The Finance and National Planning Committee of Kenya’s National Assembly is seeking to overhaul the current Pay As You Earn (PAYE) tax structure.
As part of the upcoming 2026 Finance Bill.
Under the proposal, the tax-free monthly income threshold, which is currently set at KSh 24,000, would be increased.
To ease the burden on both lower- and higher-income earners.

Reviewing Tax Bands and Rates
Committee chair and Molo MP Kuria Kimani confirmed that lawmakers plan to review the existing five PAYE bands to reflect current economic realities.
He argued that the present threshold is too low and should be adjusted to benefit a wider segment of the workforce.
At present, individuals earning above KSh 500,000 per month pay 32.5% in income tax, while those earning over KSh 800,000 are taxed at the top rate of 35%.
The committee is considering lowering this highest rate to align with corporate tax levels.
Additionally, it is worth noting that the current disparity can incentivize individuals to structure their earnings as company income rather than a personal salary.
“The KSh 24,000 tax-free limit no longer reflects the cost of living. Raising it, alongside reviewing the PAYE bands, is critical,” Kimani stated.
Contrasting Views from the World Bank
While the parliamentary committee leans toward lowering the top rate, the World Bank has recommended moving in the opposite direction.
Increasing the highest personal income tax rate to 38% for those earning above KSh 800,000.
The lender has also proposed lowering the tax rate for monthly earnings between KSh 24,000 and KSh 32,333 from 25% to 15%.
A move, it says, would directly benefit low- and middle-income workers.
Impact on Workers’ Incomes
The debate comes at a time when Kenyans have faced five consecutive years of reduced purchasing power.
With wages failing to keep pace with inflation and the rising cost of living.
Additional statutory deductions, including the controversial health insurance levy and housing tax, have further squeezed disposable incomes.
According to World Bank estimates, implementing their proposal could mean tangible gains for workers.
For example, an employee earning KSh 50,000 per month could see their take-home pay increase by about KSh 179.

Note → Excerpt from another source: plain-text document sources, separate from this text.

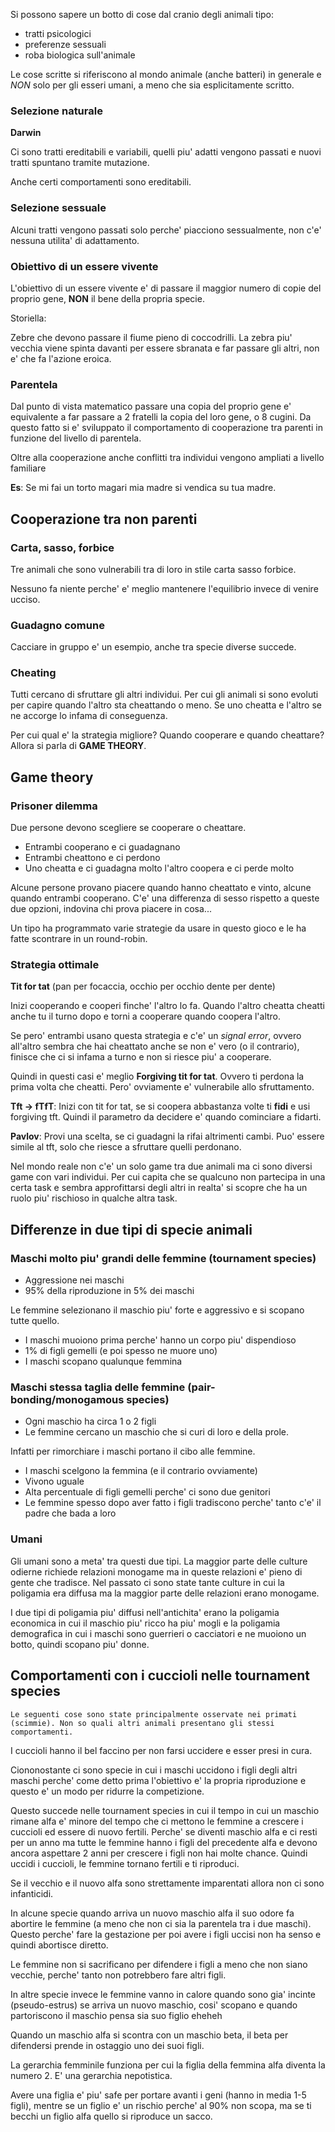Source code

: Si possono sapere un botto di cose dal cranio degli animali tipo:
- tratti psicologici
- preferenze sessuali
- roba biologica sull'animale

Le cose scritte si riferiscono al mondo animale (anche batteri) in generale e *NON* solo per gli esseri umani, a meno che sia esplicitamente scritto.

### Selezione naturale

**Darwin**

Ci sono tratti ereditabili e variabili, quelli piu' adatti vengono passati e nuovi tratti spuntano tramite mutazione.

Anche certi comportamenti sono ereditabili.

### Selezione sessuale

Alcuni tratti vengono passati solo perche' piacciono sessualmente, non c'e' nessuna utilita' di adattamento.

### Obiettivo di un essere vivente

L'obiettivo di un essere vivente e' di passare il maggior numero di copie del proprio gene, **NON** il bene della propria specie.

Storiella:

Zebre che devono passare il fiume pieno di coccodrilli. La zebra piu' vecchia viene spinta davanti per essere sbranata e far passare gli altri, non e' che fa l'azione eroica.

### Parentela

Dal punto di vista matematico passare una copia del proprio gene e' equivalente a far passare a 2 fratelli la copia del loro gene, o 8 cugini. Da questo fatto si e' sviluppato il comportamento di cooperazione tra parenti in funzione del livello di parentela.

Oltre alla cooperazione anche conflitti tra individui vengono ampliati a livello familiare

**Es**: Se mi fai un torto magari mia madre si vendica su tua madre.

## Cooperazione tra non parenti

### Carta, sasso, forbice

Tre animali che sono vulnerabili tra di loro in stile carta sasso forbice.

Nessuno fa niente perche' e' meglio mantenere l'equilibrio invece di venire ucciso.

### Guadagno comune

Cacciare in gruppo e' un esempio, anche tra specie diverse succede.

### Cheating

Tutti cercano di sfruttare gli altri individui. Per cui gli animali si sono evoluti per capire quando l'altro sta cheattando o meno. Se uno cheatta e l'altro se ne accorge lo infama di conseguenza.

Per cui qual e' la strategia migliore? Quando cooperare e quando cheattare? Allora si parla di **GAME THEORY**.

## Game theory

### Prisoner dilemma

Due persone devono scegliere se cooperare o cheattare.

- Entrambi cooperano e ci guadagnano
- Entrambi cheattono e ci perdono
- Uno cheatta e ci guadagna molto l'altro coopera e ci perde molto

Alcune persone provano piacere quando hanno cheattato e vinto, alcune quando entrambi cooperano. C'e' una differenza di sesso rispetto a queste due opzioni, indovina chi prova piacere in cosa...

Un tipo ha programmato varie strategie da usare in questo gioco e le ha fatte scontrare in un round-robin.

### Strategia ottimale

**Tit for tat** (pan per focaccia, occhio per occhio dente per dente)

Inizi cooperando e cooperi finche' l'altro lo fa. Quando l'altro cheatta cheatti anche tu il turno dopo e torni a cooperare quando coopera l'altro.

Se pero' entrambi usano questa strategia e c'e' un *signal error*, ovvero all'altro sembra che hai cheattato anche se non e' vero (o il contrario), finisce che ci si infama a turno e non si riesce piu' a cooperare.

Quindi in questi casi e' meglio **Forgiving tit for tat**. Ovvero ti perdona la prima volta che cheatti. Pero' ovviamente e' vulnerabile allo sfruttamento.

**Tft -> fTfT**: Inizi con tit for tat, se si coopera abbastanza volte ti **fidi** e usi forgiving tft. Quindi il parametro da decidere e' quando cominciare a fidarti.

**Pavlov**: Provi una scelta, se ci guadagni la rifai altrimenti cambi. Puo' essere simile al tft, solo che riesce a sfruttare quelli perdonano.

Nel mondo reale non c'e' un solo game tra due animali ma ci sono diversi game con vari individui. Per cui capita che se qualcuno non partecipa in una certa task e sembra approfittarsi degli altri in realta' si scopre che ha un ruolo piu' rischioso in qualche altra task.

## Differenze in due tipi di specie animali

### Maschi molto piu' grandi delle femmine (tournament species)

- Aggressione nei maschi
- 95% della riproduzione in 5% dei maschi

Le femmine selezionano il maschio piu' forte e aggressivo e si scopano tutte quello.

- I maschi muoiono prima perche' hanno un corpo piu' dispendioso
- 1% di figli gemelli (e poi spesso ne muore uno)
- I maschi scopano qualunque femmina

### Maschi stessa taglia delle femmine (pair-bonding/monogamous species)

- Ogni maschio ha circa 1 o 2 figli
- Le femmine cercano un maschio che si curi di loro e della prole.

Infatti per rimorchiare i maschi portano il cibo alle femmine.

- I maschi scelgono la femmina (e il contrario ovviamente)
- Vivono uguale
- Alta percentuale di figli gemelli perche' ci sono due genitori
- Le femmine spesso dopo aver fatto i figli tradiscono perche' tanto c'e' il padre che bada a loro

### Umani

Gli umani sono a meta' tra questi due tipi. La maggior parte delle culture odierne richiede relazioni monogame ma in queste relazioni e' pieno di gente che tradisce. Nel passato ci sono state tante culture in cui la poligamia era diffusa ma la maggior parte delle relazioni erano monogame.

I due tipi di poligamia piu' diffusi nell'antichita' erano la poligamia economica in cui il maschio piu' ricco ha piu' mogli e la poligamia demografica in cui i maschi sono guerrieri o cacciatori e ne muoiono un botto, quindi scopano piu' donne.

## Comportamenti con i cuccioli nelle tournament species

`Le seguenti cose sono state principalmente osservate nei primati (scimmie). Non so quali altri animali presentano gli stessi comportamenti.`

I cuccioli hanno il bel faccino per non farsi uccidere e esser presi in cura.

Ciononostante ci sono specie in cui i maschi uccidono i figli degli altri maschi perche' come detto prima l'obiettivo e' la propria riproduzione e questo e' un modo per ridurre la competizione.

Questo succede nelle tournament species in cui il tempo in cui un maschio rimane alfa e' minore del tempo che ci mettono le femmine a crescere i cuccioli ed essere di nuovo fertili. Perche' se diventi maschio alfa e ci resti per un anno ma tutte le femmine hanno i figli del precedente alfa e devono ancora aspettare 2 anni per crescere i figli non hai molte chance. Quindi uccidi i cuccioli, le femmine tornano fertili e ti riproduci.

Se il vecchio e il nuovo alfa sono strettamente imparentati allora non ci sono infanticidi.

In alcune specie quando arriva un nuovo maschio alfa il suo odore fa abortire le femmine (a meno che non ci sia la parentela tra i due maschi). Questo perche' fare la gestazione per poi avere i figli uccisi non ha senso e quindi abortisce diretto.

Le femmine non si sacrificano per difendere i figli a meno che non siano vecchie, perche' tanto non potrebbero fare altri figli.

In altre specie invece le femmine vanno in calore quando sono gia' incinte (pseudo-estrus) se arriva un nuovo maschio, cosi' scopano e quando partoriscono il maschio pensa sia suo figlio eheheh

Quando un maschio alfa si scontra con un maschio beta, il beta per difendersi prende in ostaggio uno dei suoi figli.

La gerarchia femminile funziona per cui la figlia della femmina alfa diventa la numero 2. E' una gerarchia nepotistica.

Avere una figlia e' piu' safe per portare avanti i geni (hanno in media 1-5 figli), mentre se un figlio e' un rischio perche' al 90% non scopa, ma se ti becchi un figlio alfa quello si riproduce un sacco.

While someone earning KSh 100,000 could take home roughly KSh 3,788 more.
Looking Ahead
The Treasury is expected to consider both the committee’s recommendations and those from the World Bank before the Finance Bill is tabled for debate.
Whether the focus will be on lowering top tax rates, expanding the tax-free threshold.
Or a combination of both remains to be seen.
But the outcome will have a direct effect on the earnings and living standards of millions of Kenyans.